Work task: For each line of the data that includes the word "jest", copy the line.

Dataset content:
◆ ◆ ◆ ◆ ◆
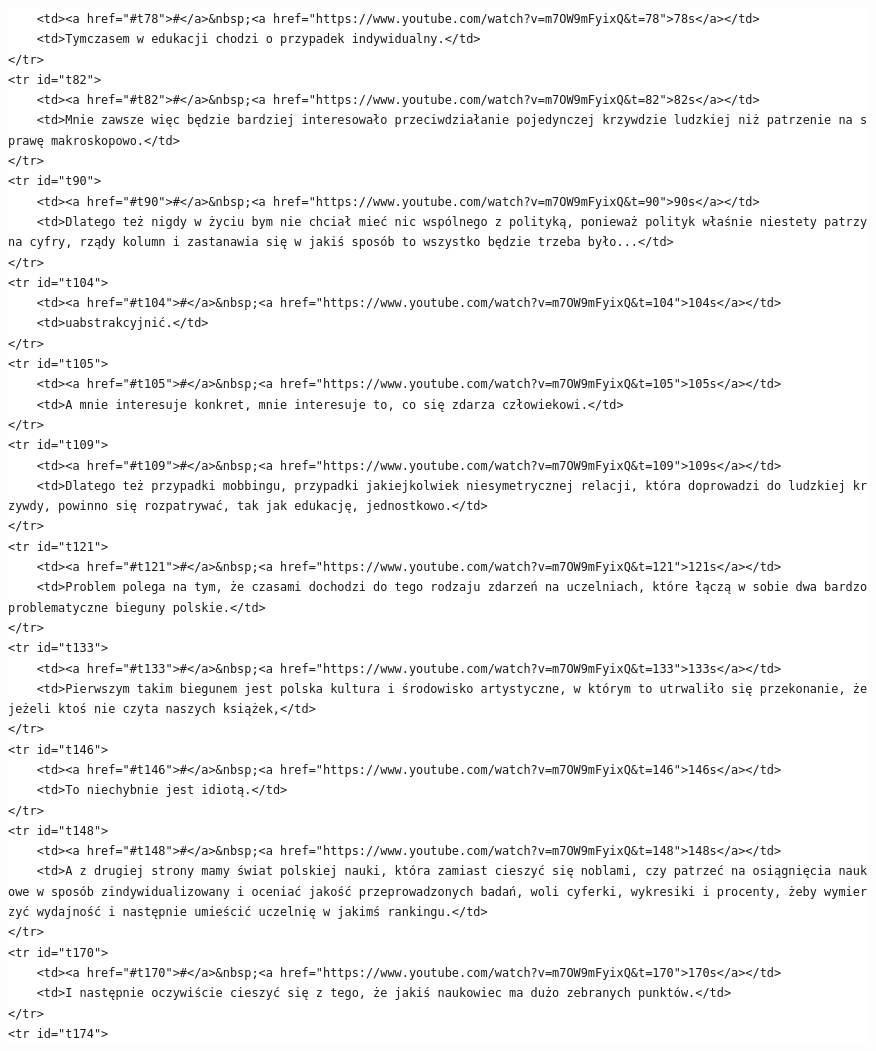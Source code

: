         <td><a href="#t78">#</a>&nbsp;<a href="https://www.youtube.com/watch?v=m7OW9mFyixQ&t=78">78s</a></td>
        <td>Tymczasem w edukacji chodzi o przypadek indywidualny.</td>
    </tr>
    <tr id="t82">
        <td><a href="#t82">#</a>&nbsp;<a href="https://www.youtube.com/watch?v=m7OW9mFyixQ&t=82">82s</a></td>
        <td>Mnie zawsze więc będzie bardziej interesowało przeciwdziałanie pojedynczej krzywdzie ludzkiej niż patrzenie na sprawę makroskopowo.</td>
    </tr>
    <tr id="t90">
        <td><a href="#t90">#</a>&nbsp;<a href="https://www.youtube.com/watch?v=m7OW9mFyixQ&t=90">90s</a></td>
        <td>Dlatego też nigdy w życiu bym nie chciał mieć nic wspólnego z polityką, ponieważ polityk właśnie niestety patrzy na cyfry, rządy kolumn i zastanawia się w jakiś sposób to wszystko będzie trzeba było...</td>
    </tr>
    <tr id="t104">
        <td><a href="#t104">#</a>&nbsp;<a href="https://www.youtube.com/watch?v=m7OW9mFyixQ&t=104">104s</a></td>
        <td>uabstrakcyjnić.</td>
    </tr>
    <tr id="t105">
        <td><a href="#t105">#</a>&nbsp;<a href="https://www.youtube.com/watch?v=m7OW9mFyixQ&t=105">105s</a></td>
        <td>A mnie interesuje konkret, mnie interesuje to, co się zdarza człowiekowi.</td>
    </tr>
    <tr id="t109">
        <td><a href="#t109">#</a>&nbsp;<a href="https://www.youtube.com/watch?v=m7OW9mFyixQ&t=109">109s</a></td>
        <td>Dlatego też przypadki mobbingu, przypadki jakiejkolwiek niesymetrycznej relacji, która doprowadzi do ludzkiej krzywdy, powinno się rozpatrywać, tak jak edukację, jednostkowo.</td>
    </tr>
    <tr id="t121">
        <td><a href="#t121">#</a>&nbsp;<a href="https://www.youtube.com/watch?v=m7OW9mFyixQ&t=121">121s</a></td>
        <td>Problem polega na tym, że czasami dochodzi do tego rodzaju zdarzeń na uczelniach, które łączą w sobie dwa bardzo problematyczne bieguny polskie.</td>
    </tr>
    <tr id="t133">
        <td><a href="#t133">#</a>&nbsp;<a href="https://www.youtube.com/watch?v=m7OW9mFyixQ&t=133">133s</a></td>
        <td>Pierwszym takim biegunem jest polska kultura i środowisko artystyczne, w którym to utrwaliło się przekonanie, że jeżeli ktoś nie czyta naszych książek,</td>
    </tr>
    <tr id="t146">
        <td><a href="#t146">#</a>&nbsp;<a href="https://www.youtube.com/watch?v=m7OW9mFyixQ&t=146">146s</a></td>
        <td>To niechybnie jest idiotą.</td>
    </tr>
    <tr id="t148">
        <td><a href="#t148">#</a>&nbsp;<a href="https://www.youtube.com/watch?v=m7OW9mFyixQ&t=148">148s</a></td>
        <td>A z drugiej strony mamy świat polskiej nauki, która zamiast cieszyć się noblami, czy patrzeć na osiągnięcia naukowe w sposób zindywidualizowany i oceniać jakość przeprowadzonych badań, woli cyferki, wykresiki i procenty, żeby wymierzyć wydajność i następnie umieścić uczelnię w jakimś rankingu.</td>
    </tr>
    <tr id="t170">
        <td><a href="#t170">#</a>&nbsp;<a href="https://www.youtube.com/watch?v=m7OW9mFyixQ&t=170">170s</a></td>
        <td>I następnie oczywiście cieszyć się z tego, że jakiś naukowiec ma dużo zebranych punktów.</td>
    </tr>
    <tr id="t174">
◆ ◆ ◆ ◆ ◆
Task solution:
        <td>Pierwszym takim biegunem jest polska kultura i środowisko artystyczne, w którym to utrwaliło się przekonanie, że jeżeli ktoś nie czyta naszych książek,</td>
        <td>To niechybnie jest idiotą.</td>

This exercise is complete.